PROBLEM DETAILS: Pictures excluded, return every entry exactly, please.

SUPPLIED RECORDS:
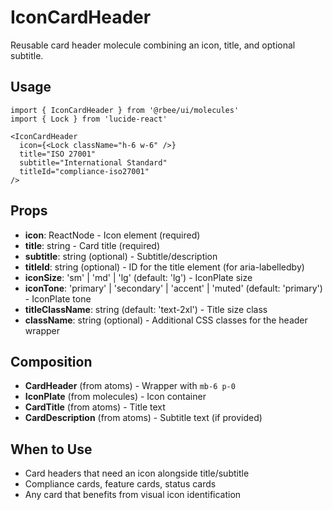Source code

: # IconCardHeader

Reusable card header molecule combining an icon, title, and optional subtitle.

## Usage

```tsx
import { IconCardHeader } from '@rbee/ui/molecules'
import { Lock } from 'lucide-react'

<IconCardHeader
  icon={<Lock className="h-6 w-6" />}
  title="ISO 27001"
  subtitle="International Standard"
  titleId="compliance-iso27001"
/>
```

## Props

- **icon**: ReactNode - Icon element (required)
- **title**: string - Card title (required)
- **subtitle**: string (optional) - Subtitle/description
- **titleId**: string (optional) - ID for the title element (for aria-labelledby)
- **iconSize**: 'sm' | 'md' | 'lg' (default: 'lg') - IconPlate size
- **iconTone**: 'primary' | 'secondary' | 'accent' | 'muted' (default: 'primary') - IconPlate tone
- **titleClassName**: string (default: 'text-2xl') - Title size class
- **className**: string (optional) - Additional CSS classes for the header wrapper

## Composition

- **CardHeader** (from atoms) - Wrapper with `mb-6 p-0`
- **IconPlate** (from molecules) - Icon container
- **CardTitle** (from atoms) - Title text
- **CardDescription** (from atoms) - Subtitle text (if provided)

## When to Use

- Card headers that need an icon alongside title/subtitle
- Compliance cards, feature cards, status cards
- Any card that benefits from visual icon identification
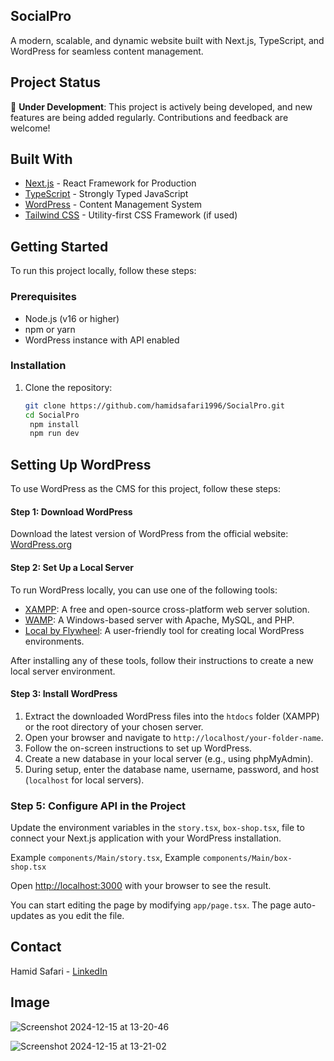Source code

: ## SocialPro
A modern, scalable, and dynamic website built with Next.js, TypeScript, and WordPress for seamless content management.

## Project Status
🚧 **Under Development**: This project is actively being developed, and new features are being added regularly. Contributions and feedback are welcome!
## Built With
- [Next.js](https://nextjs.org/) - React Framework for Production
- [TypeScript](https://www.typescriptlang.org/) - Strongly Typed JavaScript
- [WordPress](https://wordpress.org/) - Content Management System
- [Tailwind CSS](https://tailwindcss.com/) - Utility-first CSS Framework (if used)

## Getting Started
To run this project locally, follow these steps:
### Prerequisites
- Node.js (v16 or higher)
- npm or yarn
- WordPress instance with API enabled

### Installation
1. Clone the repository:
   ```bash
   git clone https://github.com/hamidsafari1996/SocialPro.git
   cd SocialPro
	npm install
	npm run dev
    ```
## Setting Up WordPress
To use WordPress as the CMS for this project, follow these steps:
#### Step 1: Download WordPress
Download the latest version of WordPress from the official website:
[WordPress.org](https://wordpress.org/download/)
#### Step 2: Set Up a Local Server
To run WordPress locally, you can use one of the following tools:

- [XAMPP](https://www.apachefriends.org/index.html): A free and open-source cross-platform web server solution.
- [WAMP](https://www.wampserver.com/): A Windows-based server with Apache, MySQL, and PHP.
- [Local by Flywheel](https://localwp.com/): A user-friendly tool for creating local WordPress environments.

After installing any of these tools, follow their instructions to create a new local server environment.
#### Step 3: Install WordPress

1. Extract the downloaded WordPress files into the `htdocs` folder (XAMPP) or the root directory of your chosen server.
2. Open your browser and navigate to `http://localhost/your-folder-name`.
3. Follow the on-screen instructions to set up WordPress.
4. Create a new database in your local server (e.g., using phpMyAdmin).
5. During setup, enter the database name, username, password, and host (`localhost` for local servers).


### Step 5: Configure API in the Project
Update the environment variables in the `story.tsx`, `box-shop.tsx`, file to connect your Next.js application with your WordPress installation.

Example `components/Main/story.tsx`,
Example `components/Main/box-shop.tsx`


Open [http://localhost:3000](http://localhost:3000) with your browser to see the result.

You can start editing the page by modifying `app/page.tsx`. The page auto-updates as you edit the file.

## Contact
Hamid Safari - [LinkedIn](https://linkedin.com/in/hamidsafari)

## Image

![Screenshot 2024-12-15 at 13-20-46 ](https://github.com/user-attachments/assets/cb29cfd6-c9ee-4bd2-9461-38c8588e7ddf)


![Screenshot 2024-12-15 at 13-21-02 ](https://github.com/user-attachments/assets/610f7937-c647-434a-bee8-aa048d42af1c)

SOLUTION FOR THIS TASK:
Source code

: # IconCardHeader

Reusable card header molecule combining an icon, title, and optional subtitle.

## Usage

```tsx
import { IconCardHeader } from '@rbee/ui/molecules'
import { Lock } from 'lucide-react'

<IconCardHeader
  icon={<Lock className="h-6 w-6" />}
  title="ISO 27001"
  subtitle="International Standard"
  titleId="compliance-iso27001"
/>
```

## Props

- **icon**: ReactNode - Icon element (required)
- **title**: string - Card title (required)
- **subtitle**: string (optional) - Subtitle/description
- **titleId**: string (optional) - ID for the title element (for aria-labelledby)
- **iconSize**: 'sm' | 'md' | 'lg' (default: 'lg') - IconPlate size
- **iconTone**: 'primary' | 'secondary' | 'accent' | 'muted' (default: 'primary') - IconPlate tone
- **titleClassName**: string (default: 'text-2xl') - Title size class
- **className**: string (optional) - Additional CSS classes for the header wrapper

## Composition

- **CardHeader** (from atoms) - Wrapper with `mb-6 p-0`
- **IconPlate** (from molecules) - Icon container
- **CardTitle** (from atoms) - Title text
- **CardDescription** (from atoms) - Subtitle text (if provided)

## When to Use

- Card headers that need an icon alongside title/subtitle
- Compliance cards, feature cards, status cards
- Any card that benefits from visual icon identification
Source code

: ## SocialPro
A modern, scalable, and dynamic website built with Next.js, TypeScript, and WordPress for seamless content management.

## Project Status
🚧 **Under Development**: This project is actively being developed, and new features are being added regularly. Contributions and feedback are welcome!
## Built With
- [Next.js](https://nextjs.org/) - React Framework for Production
- [TypeScript](https://www.typescriptlang.org/) - Strongly Typed JavaScript
- [WordPress](https://wordpress.org/) - Content Management System
- [Tailwind CSS](https://tailwindcss.com/) - Utility-first CSS Framework (if used)

## Getting Started
To run this project locally, follow these steps:
### Prerequisites
- Node.js (v16 or higher)
- npm or yarn
- WordPress instance with API enabled

### Installation
1. Clone the repository:
   ```bash
   git clone https://github.com/hamidsafari1996/SocialPro.git
   cd SocialPro
	npm install
	npm run dev
    ```
## Setting Up WordPress
To use WordPress as the CMS for this project, follow these steps:
#### Step 1: Download WordPress
Download the latest version of WordPress from the official website:
[WordPress.org](https://wordpress.org/download/)
#### Step 2: Set Up a Local Server
To run WordPress locally, you can use one of the following tools:

- [XAMPP](https://www.apachefriends.org/index.html): A free and open-source cross-platform web server solution.
- [WAMP](https://www.wampserver.com/): A Windows-based server with Apache, MySQL, and PHP.
- [Local by Flywheel](https://localwp.com/): A user-friendly tool for creating local WordPress environments.

After installing any of these tools, follow their instructions to create a new local server environment.
#### Step 3: Install WordPress

1. Extract the downloaded WordPress files into the `htdocs` folder (XAMPP) or the root directory of your chosen server.
2. Open your browser and navigate to `http://localhost/your-folder-name`.
3. Follow the on-screen instructions to set up WordPress.
4. Create a new database in your local server (e.g., using phpMyAdmin).
5. During setup, enter the database name, username, password, and host (`localhost` for local servers).


### Step 5: Configure API in the Project
Update the environment variables in the `story.tsx`, `box-shop.tsx`, file to connect your Next.js application with your WordPress installation.

Example `components/Main/story.tsx`,
Example `components/Main/box-shop.tsx`


Open [http://localhost:3000](http://localhost:3000) with your browser to see the result.

You can start editing the page by modifying `app/page.tsx`. The page auto-updates as you edit the file.

## Contact
Hamid Safari - [LinkedIn](https://linkedin.com/in/hamidsafari)

## Image

![Screenshot 2024-12-15 at 13-20-46 ](https://github.com/user-attachments/assets/cb29cfd6-c9ee-4bd2-9461-38c8588e7ddf)


![Screenshot 2024-12-15 at 13-21-02 ](https://github.com/user-attachments/assets/610f7937-c647-434a-bee8-aa048d42af1c)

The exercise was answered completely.